Insight into how pharma manipulates research evidence: a case study
TRANSPARENCY AND MEDICINE – A series examining issues from ethics to the evidence in evidence-based medicine, the influence of medical journals to the role of Big Pharma in our present and future health.
Here Jon Jureidini explains what he encountered while examining internal documents as an expert witness in a case against a pharmaceutical company.
It’s well known that academic literature on medication in psychiatry is distorted by selective publication – failing to publish studies with negative results or selectively publishing only positive results from studies with mixed outcomes.
I had the unusual opportunity to see inside the process of how the marketing department of a pharmaceutical company controls and distorts information in the medical literature. This chance arose when I was provided with access to a huge number of internal documents because I acted as an expert witness for a US law firm.
Between 1993 and 1998, SmithKline Beecham (SKB, subsequently GlaxoSmithKline) provided $5 million to various academic institutions to fund research into paroxetine (also known as Aropax, Paxil (GSK) or Seroxat), led by Martin Keller. Keller was from Brown University and received $800,000 for participation in the project.
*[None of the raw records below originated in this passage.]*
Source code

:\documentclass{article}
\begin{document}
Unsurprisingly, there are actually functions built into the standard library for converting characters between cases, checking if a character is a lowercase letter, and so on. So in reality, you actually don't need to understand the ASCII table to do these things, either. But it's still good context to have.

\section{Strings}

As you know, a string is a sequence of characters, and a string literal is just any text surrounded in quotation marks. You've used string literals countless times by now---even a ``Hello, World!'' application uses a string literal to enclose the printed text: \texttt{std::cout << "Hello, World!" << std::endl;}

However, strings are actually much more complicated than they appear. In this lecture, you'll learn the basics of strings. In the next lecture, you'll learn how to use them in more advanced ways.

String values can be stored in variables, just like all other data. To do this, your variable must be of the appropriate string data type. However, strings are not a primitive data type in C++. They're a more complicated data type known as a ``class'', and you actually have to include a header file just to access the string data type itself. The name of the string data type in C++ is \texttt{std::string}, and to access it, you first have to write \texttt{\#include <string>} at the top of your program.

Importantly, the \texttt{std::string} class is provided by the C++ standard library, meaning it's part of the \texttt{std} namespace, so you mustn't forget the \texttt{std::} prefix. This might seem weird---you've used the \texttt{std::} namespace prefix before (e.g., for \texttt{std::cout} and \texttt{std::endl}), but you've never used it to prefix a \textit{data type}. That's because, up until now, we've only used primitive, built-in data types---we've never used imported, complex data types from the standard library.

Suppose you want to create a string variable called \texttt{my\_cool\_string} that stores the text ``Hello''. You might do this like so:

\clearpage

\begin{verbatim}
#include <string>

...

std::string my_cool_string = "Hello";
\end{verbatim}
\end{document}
The results were published in 2001 by Keller et al. in the journal article, “Efficacy of paroxetine in the treatment of adolescent major depression: a randomized, controlled trial”, in the Journal of the American Academy of Child & Adolescent Psychiatry (JAACAP). The article concluded that “paroxetine is generally well tolerated and effective for major depression in adolescents”.
This was a serious misrepresentation of both the effectiveness and safety of the drug. In fact, when SKB set out their methodology for their proposed study protocol, they had specified two primary and six secondary outcome measures. All eight proved negative, that is, on none of those measures did children on paroxetine do better than those on placebo.
The published article misrepresented one of the primary outcomes so that it appeared positive, and deleted all six pre-specified secondary outcomes, replacing them with more favourable measures.